Fork me on GitHub

The Processing Pattern

Overview

The Processing Pattern provides a simple mechanism to perform distributed grid computing operations with Coherence. It is structured as an extensible cluster-based processing engine, capable of accepting, dispatching and executing a variety of workloads, the types of which may be customized by developers.

Unlike the traditional hub-and-spoke / master-worker / broker-agent, the Processing Pattern avoids the classic "single-point-of-failure", "single-point-of-dispatch", "single-point-of-contention" problems by managing and distributing the core state across a Coherence Data Grid.

Distribution

The Processing Pattern implementation is distributed in the jar file called: coherence-processingpattern-11.0.0.jar.

However as the Processing Pattern has many dependencies, we **strongly recommend** that developers adopt and use tools like Apache Maven/Ivy/Gradle to transitively resolve the said dependencies, instead of attempting to do so manually.

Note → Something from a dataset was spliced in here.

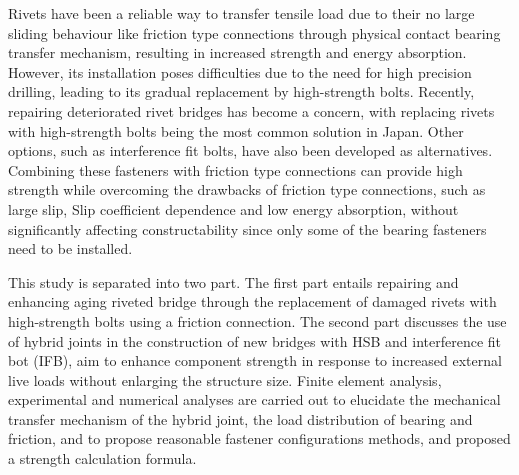 

\onehalfspacing 

Rivets have been a reliable way to transfer tensile load due to their no large sliding behaviour like friction type connections through physical contact bearing transfer mechanism, resulting in increased strength and energy absorption. However, its installation poses difficulties due to the need for high precision drilling, leading to its gradual replacement by high-strength bolts. Recently, repairing deteriorated rivet bridges has become a concern, with replacing rivets with high-strength bolts being the most common solution in Japan. Other options, such as interference fit bolts, have also been developed as alternatives. Combining these fasteners with friction type connections can provide high strength while overcoming the drawbacks of friction type connections, such as large slip, Slip coefficient dependence and low energy absorption, without significantly affecting constructability since only some of the bearing fasteners need to be installed.

This study is separated into two part. The first part entails repairing and enhancing aging riveted bridge through the replacement of damaged rivets with high-strength bolts using a friction connection. The second part discusses the use of hybrid joints in the construction of new bridges with HSB and interference fit bot (IFB), aim to enhance component strength in response to increased external live loads without enlarging the structure size. Finite element analysis, experimental and numerical analyses are carried out to elucidate the mechanical transfer mechanism of the hybrid joint, the load distribution of bearing and friction, and to propose reasonable fastener configurations methods, and proposed a strength calculation formula.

To configure your Apache Maven-based application to use the Processing Pattern, simply add the following declaration to your application pom.xml file <dependencies> element.

<dependency>
    <groupId>com.oracle.coherence.incubator</groupId>
    <artifactId>coherence-processingpattern</artifactId>
    <version>11.0.0</version>
</dependency>

Introduction

The Processing Pattern has four key concepts; Processing Sessions, Submissions, Submission Outcomes and Dispatchers.

  • ProcessingSessions, also commonly called Sessions, provide the ability to submit work for an implementation to process asynchronously. Additionally ProcessingSessions provide mechanisms to disconnect and later reconnect to previously submitted work, thus naturally permitting long running work to be processed and monitored.

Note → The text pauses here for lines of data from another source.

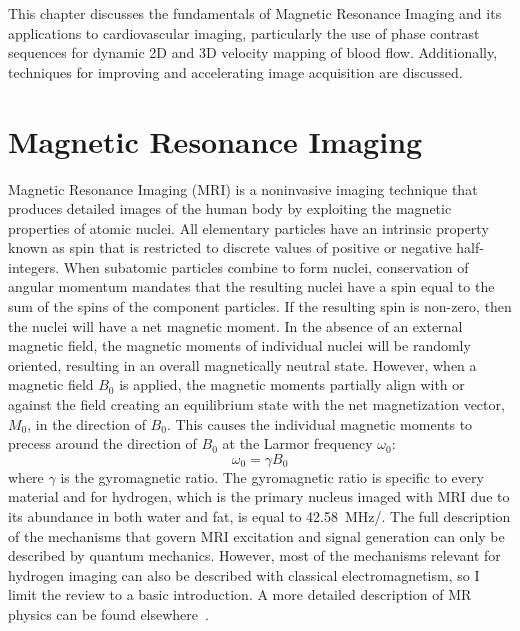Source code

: This chapter discusses the fundamentals of Magnetic Resonance Imaging and its applications to cardiovascular imaging, particularly the use of phase contrast sequences for dynamic 2D and 3D velocity mapping of blood flow. Additionally, techniques for improving and accelerating image acquisition are discussed.
\section{Magnetic Resonance Imaging}\label{sec:mri}
Magnetic Resonance Imaging (MRI) is a noninvasive imaging technique that produces detailed images of the human body by exploiting the magnetic properties of atomic nuclei. All elementary particles have an intrinsic property known as spin that is restricted to discrete values of positive or negative half-integers. When subatomic particles combine to form nuclei, conservation of angular momentum mandates that the resulting nuclei have a spin equal to the sum of the spins of the component particles. If the resulting spin is non-zero, then the nuclei will have a net magnetic moment. In the absence of an external magnetic field, the magnetic moments of individual nuclei will be randomly oriented, resulting in an overall magnetically neutral state. However, when a magnetic field $B_0$ is applied, the magnetic moments partially align with or against the field creating an equilibrium state with the net magnetization vector, $M_0$, in the direction of $B_0$. This causes the individual magnetic moments to precess around the direction of $B_0$ at the Larmor frequency $\omega_0$:
\begin{equation}
    \omega_0=\gamma B_0
    \label{eq:larmor}
\end{equation}
where $\gamma$ is the gyromagnetic ratio. The gyromagnetic ratio is specific to every material and for hydrogen, which is the primary nucleus imaged with MRI due to its abundance in both water and fat, is equal to \qty{42.58}{\MHz/\T}. The full description of the mechanisms that govern MRI excitation and signal generation can only be described by quantum mechanics. However, most of the mechanisms relevant for hydrogen imaging can also be described with classical electromagnetism, so I limit the review to a basic introduction. A more detailed description of MR physics can be found elsewhere~\cite{mamourianPracticalMRPhysics2010, mooreReviewKeyConcepts2017}.


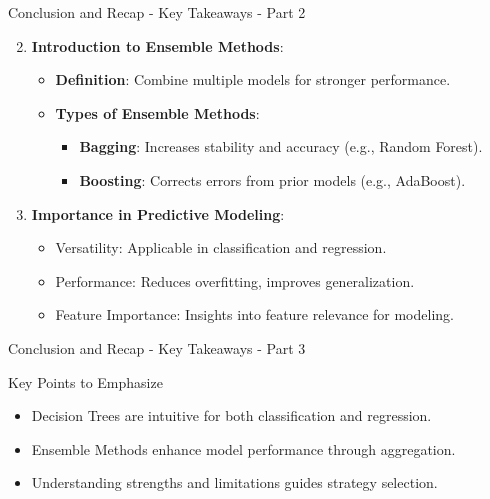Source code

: \documentclass[aspectratio=169]{beamer}
\begin{document}
\begin{frame}[fragile]{Conclusion and Recap - Key Takeaways - Part 2}
    \begin{enumerate}
        \setcounter{enumi}{1} %
        \item \textbf{Introduction to Ensemble Methods}:
        \begin{itemize}
            \item \textbf{Definition}: Combine multiple models for stronger performance.
            \item \textbf{Types of Ensemble Methods}:
            \begin{itemize}
                \item \textbf{Bagging}: Increases stability and accuracy (e.g., Random Forest).
                \item \textbf{Boosting}: Corrects errors from prior models (e.g., AdaBoost).
            \end{itemize}
        \end{itemize}

        \item \textbf{Importance in Predictive Modeling}:
        \begin{itemize}
            \item Versatility: Applicable in classification and regression.
            \item Performance: Reduces overfitting, improves generalization.
            \item Feature Importance: Insights into feature relevance for modeling.
        \end{itemize}
    \end{enumerate}
\end{frame}

\begin{frame}[fragile]{Conclusion and Recap - Key Takeaways - Part 3}
    \begin{block}{Key Points to Emphasize}
        \begin{itemize}
            \item Decision Trees are intuitive for both classification and regression.
            \item Ensemble Methods enhance model performance through aggregation.
            \item Understanding strengths and limitations guides strategy selection.
        \end{itemize}
    \end{block}
\end{frame}
\end{document}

  • Submissions encapsulate the information representing the work to process. Typically these are simply serialized objects. There's no contract on how work is represented or interfaces to implement.

  • Upon submitting work, a ProcessingSession will return a SubmissionOutcome, that of which may be used to track and manage the processing of the said work.

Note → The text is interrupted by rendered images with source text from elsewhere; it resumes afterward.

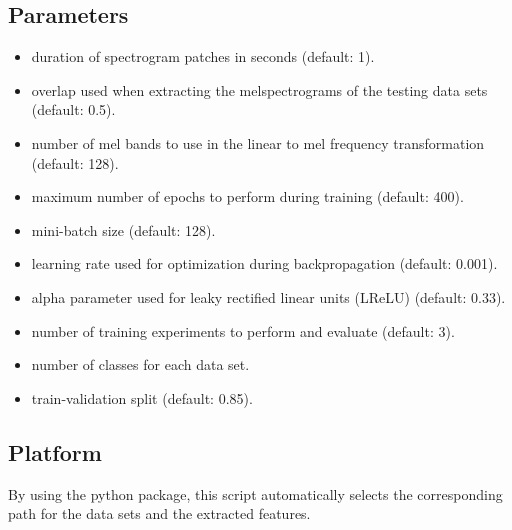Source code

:\documentclass[letterpaper,10pt,english]{sphinxmanual}
\begin{document}
\subsection{Parameters}
\label{\detokenize{settings:parameters}}\begin{itemize}
\item {} 
 duration of spectrogram patches in seconds (default: 1).

\item {} 
 overlap used when extracting the melspectrograms of the testing data sets (default: 0.5).

\item {} 
 number of mel bands to use in the linear to mel frequency transformation (default: 128).

\item {} 
 maximum number of epochs to perform during training (default: 400).

\item {} 
 mini-batch size (default: 128).

\item {} 
 learning rate used for optimization during backpropagation (default: 0.001).

\item {} 
 alpha parameter used for leaky rectified linear units (LReLU) (default: 0.33).

\item {} 
 number of training experiments to perform and evaluate (default: 3).

\item {} 
 number of classes for each data set.

\item {} 
 train-validation split (default: 0.85).

\end{itemize}


\subsection{Platform}
\label{\detokenize{settings:platform}}
By using the  python package, this script automatically selects the corresponding
path for the data sets and the extracted features.
\end{document}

  • Once submitted, one or more configured Dispatchers are consulted to route Submissions for appropriate processing. How processing actually occurs is dependent on the type of Dispatcher and possibly the Submission.

Three dispatcher implementations are provided out-of-the-box:

  1. A LoggingDispatcher that simply logs Submissions that have been submitted.

  2. A LocalDispatcher that can execute Submissions that contain Java Runnables and Callables.

  3. A TaskDispatcher that can dispatch and execute Tasks, a more sophisticated form of Callable.

While LocalDispatchers are very useful for processing standard Java asynchronous processes, in most cases TaskDispatchers are the preferred type of dispatcher to use when adopting the Processing Pattern.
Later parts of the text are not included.